= DIRECTIONS FOR THIS TASK =
Among the lines of the records, count those containing the word "explicitly", then give the number alone.

= MATERIAL SHOWN =
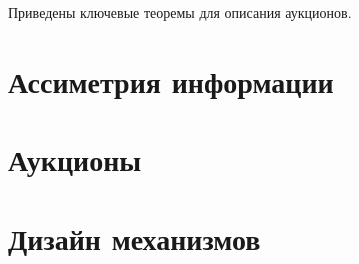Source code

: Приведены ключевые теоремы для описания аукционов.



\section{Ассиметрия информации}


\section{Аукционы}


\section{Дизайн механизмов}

---

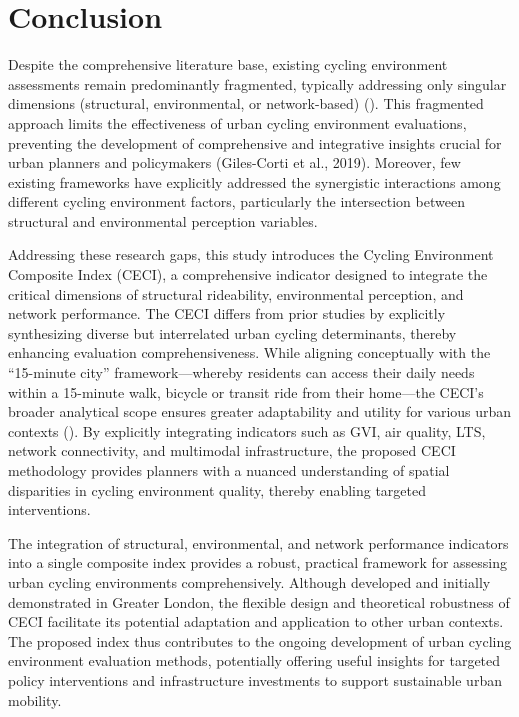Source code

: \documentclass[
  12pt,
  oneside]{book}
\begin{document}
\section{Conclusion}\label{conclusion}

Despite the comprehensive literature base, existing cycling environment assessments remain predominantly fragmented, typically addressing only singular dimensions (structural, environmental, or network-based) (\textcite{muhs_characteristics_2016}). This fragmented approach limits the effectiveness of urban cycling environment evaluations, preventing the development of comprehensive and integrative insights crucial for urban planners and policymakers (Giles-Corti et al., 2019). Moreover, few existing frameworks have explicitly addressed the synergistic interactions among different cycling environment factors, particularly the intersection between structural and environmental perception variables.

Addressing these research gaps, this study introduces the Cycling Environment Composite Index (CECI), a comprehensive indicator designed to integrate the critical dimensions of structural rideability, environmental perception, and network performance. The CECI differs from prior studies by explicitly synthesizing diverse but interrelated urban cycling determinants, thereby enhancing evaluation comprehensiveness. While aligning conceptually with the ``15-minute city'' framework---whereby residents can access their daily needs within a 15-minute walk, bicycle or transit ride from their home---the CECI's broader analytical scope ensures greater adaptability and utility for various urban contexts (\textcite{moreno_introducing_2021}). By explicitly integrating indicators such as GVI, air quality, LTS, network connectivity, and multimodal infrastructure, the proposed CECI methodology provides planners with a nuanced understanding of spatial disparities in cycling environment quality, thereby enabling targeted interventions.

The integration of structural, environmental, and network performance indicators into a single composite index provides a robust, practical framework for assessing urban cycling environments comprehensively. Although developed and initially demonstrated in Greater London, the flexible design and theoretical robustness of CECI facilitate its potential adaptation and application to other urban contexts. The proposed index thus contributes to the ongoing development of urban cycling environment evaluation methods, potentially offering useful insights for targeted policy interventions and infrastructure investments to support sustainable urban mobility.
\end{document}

= SOLUTION FOR THIS TASK =
2